Qual a relação entre os genes que levaram à cirurgia de Angelina Jolie e o câncer de próstata?

Angelina Jolie / Foto: Ryan Pfluger
Angelina Jolie / Foto: Ryan Pfluger

Nos meses do Outubro rosa e Novembro Azul, é importante falarmos destes genes.

Os mutações genéticas BRCA1 e BRCA2 associam-se ao desenvolvimento do câncer de mama e ovários em mulheres. No entanto são mutações que podem estar presentes tanto em homens como em mulheres, e já foram associadas ao desenvolvimento de outros tipos de tumor, como o de pâncreas e próstata. No entanto, diferente dos câncer de mama e ovário, mais frequentes em quem apresenta estas mutações genéticas, estes outros tumores são menos comuns.

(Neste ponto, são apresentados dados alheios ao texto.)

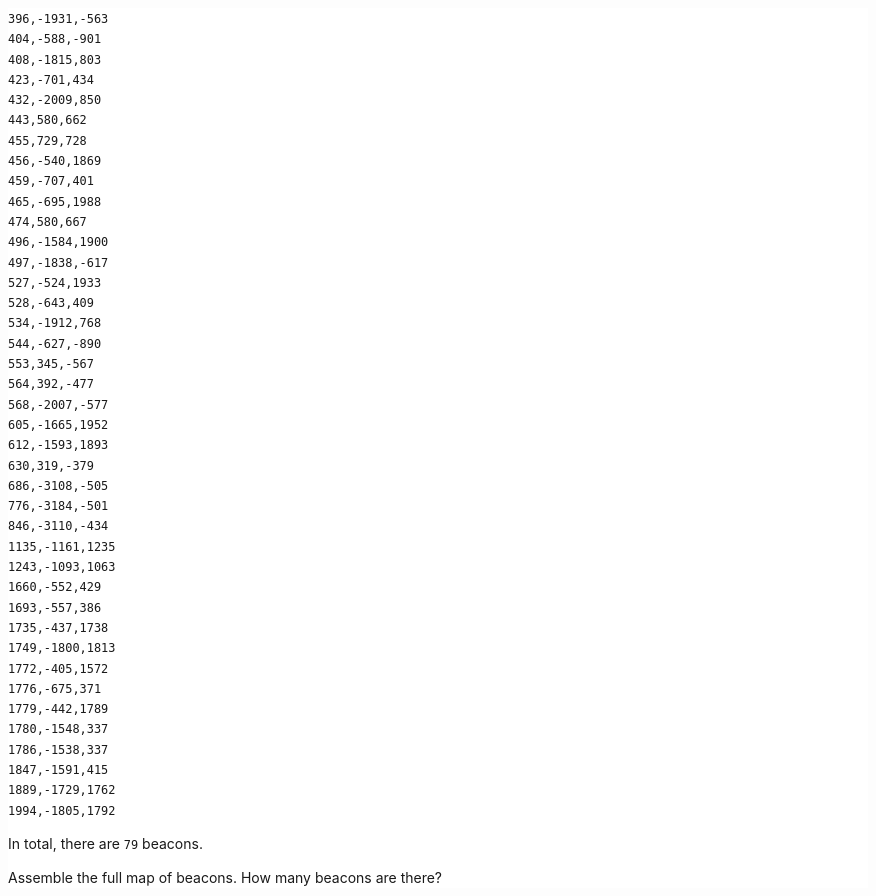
 ```
396,-1931,-563
404,-588,-901
408,-1815,803
423,-701,434
432,-2009,850
443,580,662
455,729,728
456,-540,1869
459,-707,401
465,-695,1988
474,580,667
496,-1584,1900
497,-1838,-617
527,-524,1933
528,-643,409
534,-1912,768
544,-627,-890
553,345,-567
564,392,-477
568,-2007,-577
605,-1665,1952
612,-1593,1893
630,319,-379
686,-3108,-505
776,-3184,-501
846,-3110,-434
1135,-1161,1235
1243,-1093,1063
1660,-552,429
1693,-557,386
1735,-437,1738
1749,-1800,1813
1772,-405,1572
1776,-675,371
1779,-442,1789
1780,-1548,337
1786,-1538,337
1847,-1591,415
1889,-1729,1762
1994,-1805,1792
```

In total, there are `79` beacons.

Assemble the full map of beacons. How many beacons are there?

Um recente estudo avaliou a literatura médica existente para calcular qual a associação entre estas mutações genéticas e o desenvolvimento do câncer de próstata. A boa notícia para quem tem a mutação é que a frequência de ocorrência da doença parece ser menor do que imaginava-se. Apesar de elevado, o risco de quem  tem mutação de desenvolver um câncer de próstata é 1,9 vezes maior do que o de um homem sem a mutação. A mutação específica do gene BRCA2 eleva mais este risco (2,64 vezes). 

Em contrapartida, dentre os homens com câncer de próstata o gene mutante é encontrado em 0,9 a 2,2%. Dentre os judeus Ashkenazi esta frequência parece ser um pouco maior. 

BRCA1 e BRCA2 e câncer de próstata: O que fazer se ocorre esta associação

Atualmente são facilmente disponíveis os testes genéticos para avaliar a ocorrência destas mutações. É importante a detecção da mutação por três motivos. O primeiro, para aconselhamento familiar e atenção a outros tumores que podem desenvolver-se associados a esta mutação.

O segundo, é que os tumores em quem tem o gene mutante BRCA2 tendem a ser mais agressivos (isto parece não ocorrer com o gene BRCA1). Desta forma, o tratamento deve ser mais intenso e efetivo para estes pacientes. 

E o terceiro motivo é que tem surgido medicações principalmente eficientes para pessoas com tumres associados a estas mutações, como é o caso do olaparibe. 

Prostate. 2019 Jun;79(8):880-895. doi: 10.1002/pros.23795. Epub 2019 Mar 22.